Study material:
********
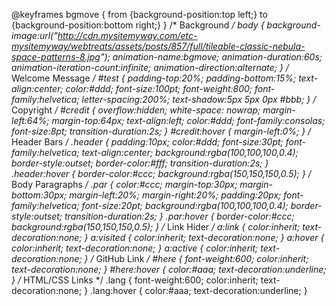 @keyframes bgmove {
	from {background-position:top left;}
	to {background-position:bottom right;}
}
/* Background */
body {
	background-image:url("http://cdn.mysitemyway.com/etc-mysitemyway/webtreats/assets/posts/857/full/tileable-classic-nebula-space-patterns-8.jpg");
	animation-name:bgmove;
	animation-duration:60s;
	animation-iteration-count:infinite;
	animation-direction:alternate;
}
/* Welcome Message */
#test {
	padding-top:20%;
	padding-bottom:15%;
	text-align:center;
	color:#ddd;
	font-size:100pt;
	font-weight:800;
	font-family:helvetica;
	letter-spacing:200%;
	text-shadow:5px 5px 0px #bbb;
}
/* Copyright */
#credit {
	overflow:hidden;
	white-space: nowrap;
	margin-left:64%;
	margin-top:64px;
	text-align:left;
	color:#ddd;
	font-family:consolas;
	font-size:8pt;
	transition-duration:2s;
}
#credit:hover {
	margin-left:0%;
}
/* Header Bars */
.header {
	padding:10px;
	color:#ddd;
	font-size:30pt;
	font-family:helvetica;
	text-align:center;
	background:rgba(100,100,100,0.4);
	border-style:outset;
	border-color:#fff;
	transition-duration:2s;
}
.header:hover {
	border-color:#ccc;
	background:rgba(150,150,150,0.5);
}
/* Body Paragraphs */
.par {
	color:#ccc;
	margin-top:30px;
	margin-bottom:30px;
	margin-left:20%;
	margin-right:20%;
	padding:20px;
	font-family:helvetica;
	font-size:20pt;
	background:rgba(100,100,100,0.4);
	border-style:outset;
	transition-duration:2s;
}
.par:hover {
	border-color:#ccc;
	background:rgba(150,150,150,0.5);
}
/* Link Hider */
a:link {
	color:inherit;
	text-decoration:none;
}
a:visited {
	color:inherit;
	text-decoration:none;
}
a:hover {
	color:inherit;
	text-decoration:none;
}
a:active {
	color:inherit;
	text-decoration:none;
}
/* GitHub Link */
#here {
	font-weight:600;
	color:inherit;
	text-decoration:none;
}
#here:hover {
	color:#aaa;
	text-decoration:underline;
}
/* HTML/CSS Links */
.lang {
	font-weight:600;
	color:inherit;
	text-decoration:none;
}
.lang:hover {
	color:#aaa;
	text-decoration:underline;
}
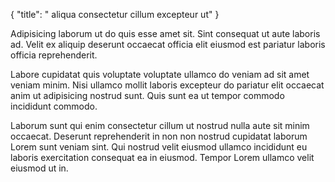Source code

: {
  "title": " aliqua consectetur cillum excepteur ut"
}

Adipisicing laborum ut do quis esse amet sit. Sint consequat ut aute laboris ad. Velit ex aliquip deserunt occaecat officia elit eiusmod est pariatur laboris officia reprehenderit.

Labore cupidatat quis voluptate voluptate ullamco do veniam ad sit amet veniam minim. Nisi ullamco mollit laboris excepteur do pariatur elit occaecat anim ut adipisicing nostrud sunt. Quis sunt ea ut tempor commodo incididunt commodo.

Laborum sunt qui enim consectetur cillum ut nostrud nulla aute sit minim occaecat. Deserunt reprehenderit in non non nostrud cupidatat laborum Lorem sunt veniam sint. Qui nostrud velit eiusmod ullamco incididunt eu laboris exercitation consequat ea in eiusmod. Tempor Lorem ullamco velit eiusmod ut in.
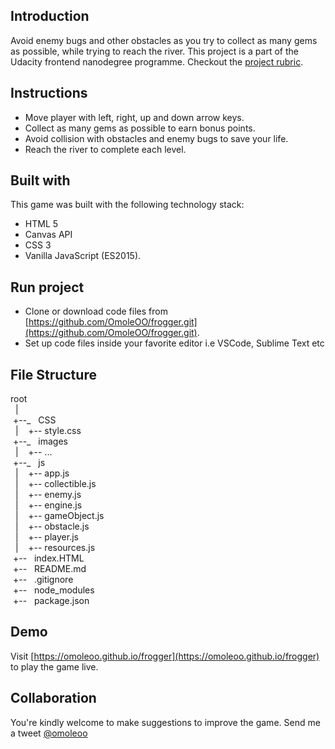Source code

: 
## Introduction

Avoid enemy bugs and other obstacles as you try to collect as many gems as possible, while trying to reach the river.
This project is a part of the Udacity frontend nanodegree programme. Checkout the [project rubric](https://review.udacity.com/#!/projects/2696458597/rubric).


## Instructions

- Move player with left, right, up and down arrow keys.
- Collect as many gems as possible to earn bonus points.
- Avoid collision with obstacles and enemy bugs to save your life.
- Reach the river to complete each level.


## Built with

This game was built with the following technology stack:
- HTML 5
- Canvas API
- CSS 3
- Vanilla JavaScript (ES2015).


## Run project

- Clone or download code files from [https://github.com/OmoleOO/frogger.git](https://github.com/OmoleOO/frogger.git).
- Set up code files inside your favorite editor i.e VSCode, Sublime Text etc

## File Structure
root<br>
&nbsp;&nbsp;|<br>
&nbsp;+--_ &nbsp; CSS <br>
&nbsp;&nbsp;|  &nbsp;&nbsp; +-- style.css <br>
&nbsp;+--_ &nbsp; images <br>
&nbsp;&nbsp;| &nbsp;&nbsp; +-- ...<br>
&nbsp;+--_ &nbsp; js <br>
&nbsp;&nbsp;| &nbsp;&nbsp; +-- app.js <br>
&nbsp;&nbsp;| &nbsp;&nbsp; +-- collectible.js <br>
&nbsp;&nbsp;| &nbsp;&nbsp; +-- enemy.js <br>
&nbsp;&nbsp;| &nbsp;&nbsp; +-- engine.js <br>
&nbsp;&nbsp;| &nbsp;&nbsp; +-- gameObject.js <br>
&nbsp;&nbsp;| &nbsp;&nbsp; +-- obstacle.js <br>
&nbsp;&nbsp;| &nbsp;&nbsp; +-- player.js <br>
&nbsp;&nbsp;| &nbsp;&nbsp; +-- resources.js <br>
&nbsp;+-- &nbsp; index.HTML <br>
&nbsp;+-- &nbsp; README.md <br>
&nbsp;+-- &nbsp; .gitignore <br>
&nbsp;+-- &nbsp; node_modules <br>
&nbsp;+-- &nbsp; package.json <br>

## Demo
Visit [https://omoleoo.github.io/frogger](https://omoleoo.github.io/frogger) to play the game live.


## Collaboration

You're kindly welcome to make suggestions to improve the game. Send me a tweet [@omoleoo](https://twitter.com/omoleoo)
********
Instructions for the task:
Every line from the one containing "## Collaboration" to the end of the material above must be written out exactly. Nothing else is wanted.

Exercise solution:
## Collaboration

You're kindly welcome to make suggestions to improve the game. Send me a tweet [@omoleoo](https://twitter.com/omoleoo)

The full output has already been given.